I created a patch for PEPeerControlImpl.java, which uses
a local boolean variable to enable the re-run the pool from 0 to max.piece, when the end is reached for the first time. This enables small improvement to the logic, as those pieces which are known to be free/unallocated, get a second try. (Local variable is enough, as the goal is just to check if there are any level 0 pieces left when we reach the end. If there are, the counter gets set to the first found 0-level piece, and continues from there through pieces again.)
More full fix would be to evaluate availability of all pieces, when the last piece is reached (for the first time?). If peers have left the swarm and there are thus unavailable pieces although their level is 2, we would reallocate them to new peers on the second run.
2)
The idea to monitor peers' upload speed and use it for queue decision is also ok, but as far as I understand the source code, the implementation is faulty... Peer's upload/distribution speed info gets calculated each time when the piece appears somewhere. There is no status for "piece already seen as redistributed to a third-party". Thus each time when the piece appears somewhere, the original target peer gets his speed info punished by setting the speed (or actually slowness) to the slower value of current observation - original time, as if this was the first re-distribution of the piece. In practice this means, that the peers' speed info gets jumpy and does not reliably tell about the peer's recent upload speed of new pieces given to him.

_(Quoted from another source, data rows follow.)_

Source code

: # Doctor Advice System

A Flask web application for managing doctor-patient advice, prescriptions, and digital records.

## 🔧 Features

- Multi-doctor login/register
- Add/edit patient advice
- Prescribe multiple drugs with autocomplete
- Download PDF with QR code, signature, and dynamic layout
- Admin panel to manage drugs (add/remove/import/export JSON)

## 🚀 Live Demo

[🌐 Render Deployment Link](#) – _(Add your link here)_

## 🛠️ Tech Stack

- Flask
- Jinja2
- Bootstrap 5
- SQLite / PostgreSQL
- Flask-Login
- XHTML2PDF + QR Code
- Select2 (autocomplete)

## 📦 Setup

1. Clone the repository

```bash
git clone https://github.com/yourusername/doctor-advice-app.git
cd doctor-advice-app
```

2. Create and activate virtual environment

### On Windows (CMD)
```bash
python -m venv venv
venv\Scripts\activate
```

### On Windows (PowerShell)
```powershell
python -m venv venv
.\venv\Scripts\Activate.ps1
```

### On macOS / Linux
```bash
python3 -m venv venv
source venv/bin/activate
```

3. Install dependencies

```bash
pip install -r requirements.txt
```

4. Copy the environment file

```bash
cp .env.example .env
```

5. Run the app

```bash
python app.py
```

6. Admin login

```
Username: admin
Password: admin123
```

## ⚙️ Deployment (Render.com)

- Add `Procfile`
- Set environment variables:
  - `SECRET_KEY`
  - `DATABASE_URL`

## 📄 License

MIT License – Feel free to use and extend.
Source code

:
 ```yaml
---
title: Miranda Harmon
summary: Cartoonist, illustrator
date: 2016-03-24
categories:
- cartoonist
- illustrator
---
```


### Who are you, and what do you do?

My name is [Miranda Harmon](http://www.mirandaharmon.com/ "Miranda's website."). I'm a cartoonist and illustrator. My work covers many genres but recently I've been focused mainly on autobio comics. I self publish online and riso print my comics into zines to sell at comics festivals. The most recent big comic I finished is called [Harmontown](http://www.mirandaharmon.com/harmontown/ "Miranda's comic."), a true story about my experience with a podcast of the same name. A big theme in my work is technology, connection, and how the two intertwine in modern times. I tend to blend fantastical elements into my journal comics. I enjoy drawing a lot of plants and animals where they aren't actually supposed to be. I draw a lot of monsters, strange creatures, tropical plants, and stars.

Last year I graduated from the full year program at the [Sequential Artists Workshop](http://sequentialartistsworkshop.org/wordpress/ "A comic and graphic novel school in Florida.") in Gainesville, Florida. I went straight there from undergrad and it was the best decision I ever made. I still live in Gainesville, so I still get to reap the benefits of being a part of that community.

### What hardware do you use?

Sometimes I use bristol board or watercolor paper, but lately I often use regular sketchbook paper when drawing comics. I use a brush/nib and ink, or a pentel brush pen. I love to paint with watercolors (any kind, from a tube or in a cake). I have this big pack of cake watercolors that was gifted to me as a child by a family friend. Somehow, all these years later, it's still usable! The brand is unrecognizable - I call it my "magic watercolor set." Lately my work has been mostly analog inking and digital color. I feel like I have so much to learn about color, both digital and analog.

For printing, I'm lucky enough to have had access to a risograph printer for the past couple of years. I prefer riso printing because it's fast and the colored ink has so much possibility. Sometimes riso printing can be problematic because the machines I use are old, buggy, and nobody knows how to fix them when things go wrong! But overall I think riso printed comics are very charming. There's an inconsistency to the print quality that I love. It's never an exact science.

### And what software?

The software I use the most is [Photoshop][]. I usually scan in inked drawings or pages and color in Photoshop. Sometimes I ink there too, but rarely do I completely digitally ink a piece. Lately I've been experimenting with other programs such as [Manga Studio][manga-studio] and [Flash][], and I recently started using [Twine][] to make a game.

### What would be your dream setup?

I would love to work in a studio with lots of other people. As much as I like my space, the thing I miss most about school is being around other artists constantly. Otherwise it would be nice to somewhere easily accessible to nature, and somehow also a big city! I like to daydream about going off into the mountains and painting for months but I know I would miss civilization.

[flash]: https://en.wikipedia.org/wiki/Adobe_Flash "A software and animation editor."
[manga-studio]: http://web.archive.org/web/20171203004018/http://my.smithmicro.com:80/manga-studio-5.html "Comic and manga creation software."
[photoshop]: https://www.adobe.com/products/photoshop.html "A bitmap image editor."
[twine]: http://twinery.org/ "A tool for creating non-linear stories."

I created a patch for SuperSeedPiece.java, which
creates a third status level = 3 to mark the piece as known to be redistributed. When the piece has been once seen at a third party, the original peer has thus redistributed the piece, and there is no need to pay attention for the piece in future. This stabilised the speed values of the good and quick peers by removing the punishment for them caused by repeated observations of the same piece getting distributed in the swarm.